McCloud's honesty about the difficulties of creating an "American Islam" left little room for an optimistic vision of the future. Nevertheless, her deep knowledge of Islam, as a Fulbright Scholar, author of more than 20 articles on Islam and believer since her undergraduate career in the '60s, provided insight on a difficult topic.

She began by praising Dartmouth's efforts to create an environment in which Muslim students could practice an authentic version of their religious faith. Despite the much larger size of DePaul, she said they have nothing like the Pavilion dining hall.

Initially outlining the 400-year-old history of Islam in America, McCloud went on to discuss the multiculturalism that exists in today's growing Muslim population. While she said that all Muslims share a core set of disciplines and beliefs, she emphasized the diversity of Islamic people who co-exist in the United States. She used the example of Inuit Muslims to illustrate her point.
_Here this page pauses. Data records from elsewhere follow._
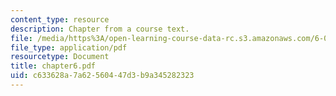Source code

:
 ```yaml
---
content_type: resource
description: Chapter from a course text.
file: /media/https%3A/open-learning-course-data-rc.s3.amazonaws.com/6-041-probabilistic-systems-analysis-and-applied-probability-spring-2006/c633628a7a62560447d3b9a345282323_chapter6.pdf
file_type: application/pdf
resourcetype: Document
title: chapter6.pdf
uid: c633628a-7a62-5604-47d3-b9a345282323
---
```

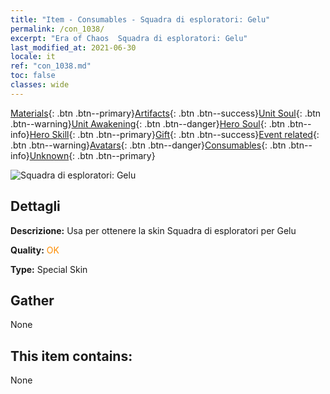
 ```yaml
---
title: "Item - Consumables - Squadra di esploratori: Gelu"
permalink: /con_1038/
excerpt: "Era of Chaos  Squadra di esploratori: Gelu"
last_modified_at: 2021-06-30
locale: it
ref: "con_1038.md"
toc: false
classes: wide
---
```

 [Materials](/ItemsIT/){: .btn .btn--primary}[Artifacts](/ItemsIT/Artifacts/){: .btn .btn--success}[Unit Soul](/ItemsIT/UnitSoul/){: .btn .btn--warning}[Unit Awakening](/ItemsIT/UnitAwakening/){: .btn .btn--danger}[Hero Soul](/ItemsIT/HeroSoul/){: .btn .btn--info}[Hero Skill](/ItemsIT/HeroSkill/){: .btn .btn--primary}[Gift](/ItemsIT/Gift/){: .btn .btn--success}[Event related](/ItemsIT/Events/){: .btn .btn--warning}[Avatars](/ItemsIT/Avatars/){: .btn .btn--danger}[Consumables](/ItemsIT/Consumables/){: .btn .btn--info}[Unknown](/ItemsIT/Unknown/){: .btn .btn--primary}

 ![Squadra di esploratori: Gelu](/images/h/h_Gelu5.jpg)

## Dettagli
 **Descrizione:** Usa per ottenere la skin Squadra di esploratori per Gelu

 **Quality:** <span style="color: #FF8C00">OK</span>

 **Type:** Special Skin

## Gather

  None

## This item contains:

  None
"Inuit Muslims in Anchorage, after 9/11, are combining old history with new events." These Alaskan Muslims do not see a difference between discrimination after Sept. 11 and the history of oppression on native peoples by the American government, McCloud said.

She said that the interests of this particular group of Muslims is different from those of Japanese or Middle Eastern Muslims, which explains why "everyone's gotten back into their ethnic corners."

Another barrier to the creation of an American Islam, according to McCloud, is the cultural gap between first-generation "old" Muslims and "new" Muslims who have begun to appropriate American ideals such as individualism.

"Individualism is certainly at odds with Islam, where the unity lies in the family," McCloud said. She said that the first sign of an Islamic family's shift toward cultural appropriation was sending their children away to college, a practice that does not happen in "old" Muslim households.

To solve these difficult problems, McCloud said, "there is going to have to emerge an Islam that looks like the Koran. Things have to go back to being in the categories to which they belong."

McCloud has devoted her life to the search for this unifying new type of Islam based on religious texts rather than culture or dogma.

"Right now my major focus is on finding out what the Koran really says," McCloud said of her academic research. Despite the difficulty of finding a common ground between Islamic faith and American culture, McCloud said that democracy and Islam are not necessarily mutually exclusive.

"It depends what you mean by democracy ... if democracy doesn't have God as its sovereign, Muslims won't choose democracy," she said, pointing out that America's democratic rhetoric "doesn't help us. We can't ask other people to practice our kind of government."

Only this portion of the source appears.